## EXERCISE DETAILS
Look through the data that follows and copy each line with the string "kosong".

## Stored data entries

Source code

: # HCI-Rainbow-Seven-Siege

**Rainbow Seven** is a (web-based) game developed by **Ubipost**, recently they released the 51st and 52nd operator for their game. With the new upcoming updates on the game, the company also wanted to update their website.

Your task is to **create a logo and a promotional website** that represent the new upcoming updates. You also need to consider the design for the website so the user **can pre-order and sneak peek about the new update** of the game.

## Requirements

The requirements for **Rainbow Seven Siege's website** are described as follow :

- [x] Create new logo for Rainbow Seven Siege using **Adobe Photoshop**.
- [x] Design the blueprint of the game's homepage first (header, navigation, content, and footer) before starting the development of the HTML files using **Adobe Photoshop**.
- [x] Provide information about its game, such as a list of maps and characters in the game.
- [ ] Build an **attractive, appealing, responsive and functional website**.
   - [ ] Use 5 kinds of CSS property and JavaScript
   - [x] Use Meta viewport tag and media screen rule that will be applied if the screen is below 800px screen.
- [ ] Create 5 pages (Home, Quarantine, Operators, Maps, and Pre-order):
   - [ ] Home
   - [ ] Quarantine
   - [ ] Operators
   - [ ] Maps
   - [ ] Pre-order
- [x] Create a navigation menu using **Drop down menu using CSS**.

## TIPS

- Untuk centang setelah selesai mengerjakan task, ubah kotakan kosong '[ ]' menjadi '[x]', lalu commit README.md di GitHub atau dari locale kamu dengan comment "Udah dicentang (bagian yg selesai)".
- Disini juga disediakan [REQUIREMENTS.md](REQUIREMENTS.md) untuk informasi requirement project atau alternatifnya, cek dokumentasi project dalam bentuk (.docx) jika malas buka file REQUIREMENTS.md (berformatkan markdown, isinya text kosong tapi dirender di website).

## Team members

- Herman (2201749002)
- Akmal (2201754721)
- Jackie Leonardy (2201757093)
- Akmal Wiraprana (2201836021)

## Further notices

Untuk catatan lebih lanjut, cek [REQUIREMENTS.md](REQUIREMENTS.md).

## EXPECTED ANSWER
- Untuk centang setelah selesai mengerjakan task, ubah kotakan kosong '[ ]' menjadi '[x]', lalu commit README.md di GitHub atau dari locale kamu dengan comment "Udah dicentang (bagian yg selesai)".
- Disini juga disediakan [REQUIREMENTS.md](REQUIREMENTS.md) untuk informasi requirement project atau alternatifnya, cek dokumentasi project dalam bentuk (.docx) jika malas buka file REQUIREMENTS.md (berformatkan markdown, isinya text kosong tapi dirender di website).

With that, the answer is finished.